**THE PROBLEM**
Using the entries that follow, transcribe only the lines from the line with "提筆入廣場，辭氣干斗牛。\par" to the line with "Declaration evaluation (Taint", both included, exactly as they stand and without pictures.

**RECORDS TO USE**

***

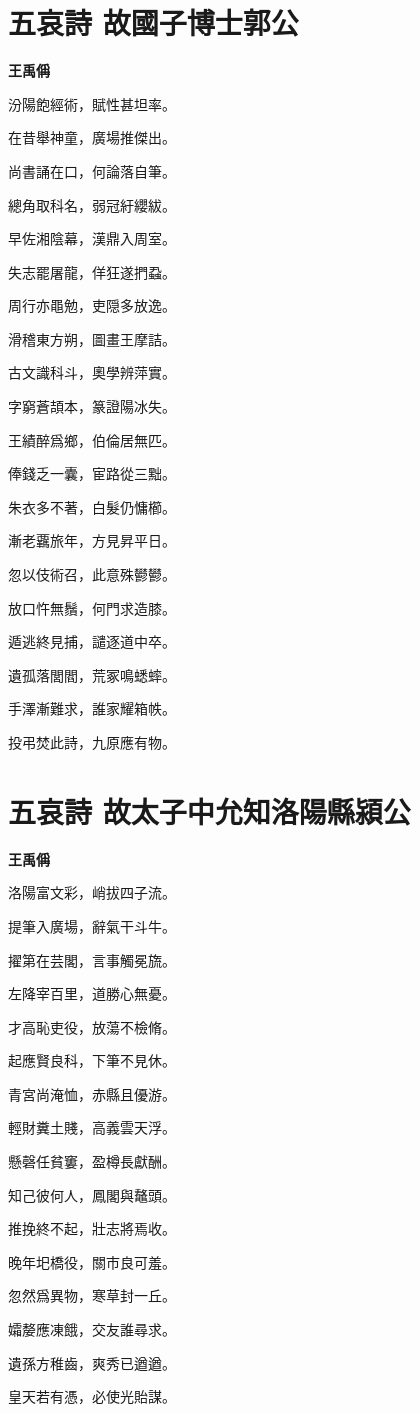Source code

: \documentclass[12pt,a4paper]{ctexbook}
\begin{document}
\section{五哀詩 故國子博士郭公}
\textbf{王禹偁}\par\vspace{0.5em}
汾陽飽經術，賦性甚坦率。\par
在昔舉神童，廣場推傑出。\par
尚書誦在口，何論落自筆。\par
總角取科名，弱冠紆纓紱。\par
早佐湘陰幕，漢鼎入周室。\par
失志罷屠龍，佯狂遂捫蝨。\par
周行亦黽勉，吏隠多放逸。\par
滑稽東方朔，圖畫王摩詰。\par
古文識科斗，奧學辨萍實。\par
字窮蒼頡本，篆證陽冰失。\par
王績醉爲鄉，伯倫居無匹。\par
俸錢乏一囊，宦路從三黜。\par
朱衣多不著，白髮仍慵櫛。\par
漸老覊旅年，方見昇平日。\par
忽以伎術召，此意殊鬰鬰。\par
放口忤無鬚，何門求造膝。\par
遁逃終見捕，譴逐道中卒。\par
遺孤落閭閻，荒冢鳴蟋蟀。\par
手澤漸難求，誰家耀箱帙。\par
投弔焚此詩，九原應有物。\par

\section{五哀詩 故太子中允知洛陽縣潁公}
\textbf{王禹偁}\par\vspace{0.5em}
洛陽富文彩，峭拔四子流。\par
提筆入廣場，辭氣干斗牛。\par
擢第在芸閣，言事觸冕旒。\par
左降宰百里，道勝心無憂。\par
才高恥吏役，放蕩不檢脩。\par
起應賢良科，下筆不見休。\par
青宮尚淹恤，赤縣且優游。\par
輕財糞土賤，高義雲天浮。\par
懸磬任貧窶，盈樽長獻酬。\par
知己彼何人，鳳閣與鼇頭。\par
推挽終不起，壯志將焉收。\par
晚年圯橋役，關市良可羞。\par
忽然爲異物，寒草封一丘。\par
孀嫠應凍餓，交友誰尋求。\par
遺孫方稚齒，爽秀已遒遒。\par
皇天若有憑，必使光貽謀。\par
\end{document}
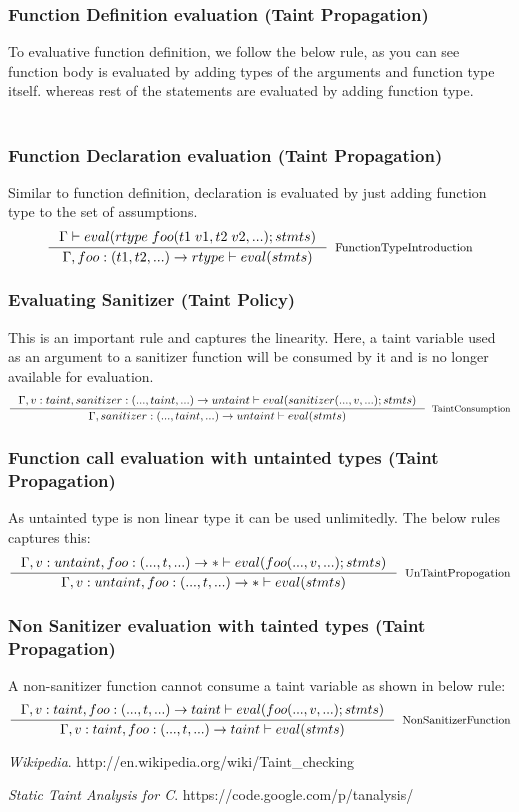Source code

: \documentclass[11pt, pdftex]{article}
\begin{document}
\subsubsection{Function Definition evaluation (Taint Propagation)}
To evaluative function definition, we follow the below rule, as you can see function body is evaluated by adding types of the arguments and function type itself. whereas rest of the statements are evaluated by adding function type.\\
\\
\subsubsection{Function Declaration evaluation (Taint Propagation)}
Similar to function definition, declaration is evaluated by just adding function type to the set of assumptions.
$$ \inference {\Gamma \vdash eval(rtype \; foo(t1\;v1,t2\;v2,...);stmts)}{\Gamma , foo:(t1,t2,...) \to rtype \vdash eval(stmts)}[FunctionTypeIntroduction]$$
\subsubsection{Evaluating Sanitizer (Taint Policy)}
This is an important rule and captures the linearity. Here, a taint variable used as an argument to a sanitizer function will be consumed by it and is no longer available for evaluation.
$$ \inference {\Gamma , v:taint , sanitizer:(...,taint,...) \to untaint \vdash eval(sanitizer(...,v,...);stmts)}{\Gamma , sanitizer:(...,taint,...) \to untaint \vdash eval(stmts)}[TaintConsumption]$$
\subsubsection{Function call evaluation with untainted types (Taint Propagation) }
As untainted type is non linear type it can be used unlimitedly. The below rules captures this:
$$ \inference {\Gamma , v:untaint , foo:(...,t,...) \to * \vdash eval(foo(...,v,...);stmts)}{\Gamma ,  v:untaint , foo:(...,t,...) \to * \vdash eval(stmts)}[UnTaintPropogation]$$
\subsubsection{Non Sanitizer evaluation with tainted types (Taint Propagation)}
A non-sanitizer function cannot consume a taint variable as shown in below rule:
$$ \inference {\Gamma , v:taint , foo:(...,t,...) \to taint \vdash eval(foo(...,v,...);stmts)}{\Gamma ,  v:taint , foo:(...,t,...) \to taint \vdash eval(stmts)}[NonSanitizerFunction]$$

\begin{thebibliography}{2}

\emph{Wikipedia}.
http://en.wikipedia.org/wiki/Taint\_checking

\emph{Static Taint Analysis for C}.
https://code.google.com/p/tanalysis/
\end{thebibliography}
\end{document}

***

**EXERCISE OUTPUT**
提筆入廣場，辭氣干斗牛。\par
擢第在芸閣，言事觸冕旒。\par
左降宰百里，道勝心無憂。\par
才高恥吏役，放蕩不檢脩。\par
起應賢良科，下筆不見休。\par
青宮尚淹恤，赤縣且優游。\par
輕財糞土賤，高義雲天浮。\par
懸磬任貧窶，盈樽長獻酬。\par
知己彼何人，鳳閣與鼇頭。\par
推挽終不起，壯志將焉收。\par
晚年圯橋役，關市良可羞。\par
忽然爲異物，寒草封一丘。\par
孀嫠應凍餓，交友誰尋求。\par
遺孫方稚齒，爽秀已遒遒。\par
皇天若有憑，必使光貽謀。\par
\end{document}
Source code

: \documentclass[11pt, pdftex]{article}
\begin{document}
\subsubsection{Function Definition evaluation (Taint Propagation)}
To evaluative function definition, we follow the below rule, as you can see function body is evaluated by adding types of the arguments and function type itself. whereas rest of the statements are evaluated by adding function type.\\
\\
\subsubsection{Function Declaration evaluation (Taint Propagation)}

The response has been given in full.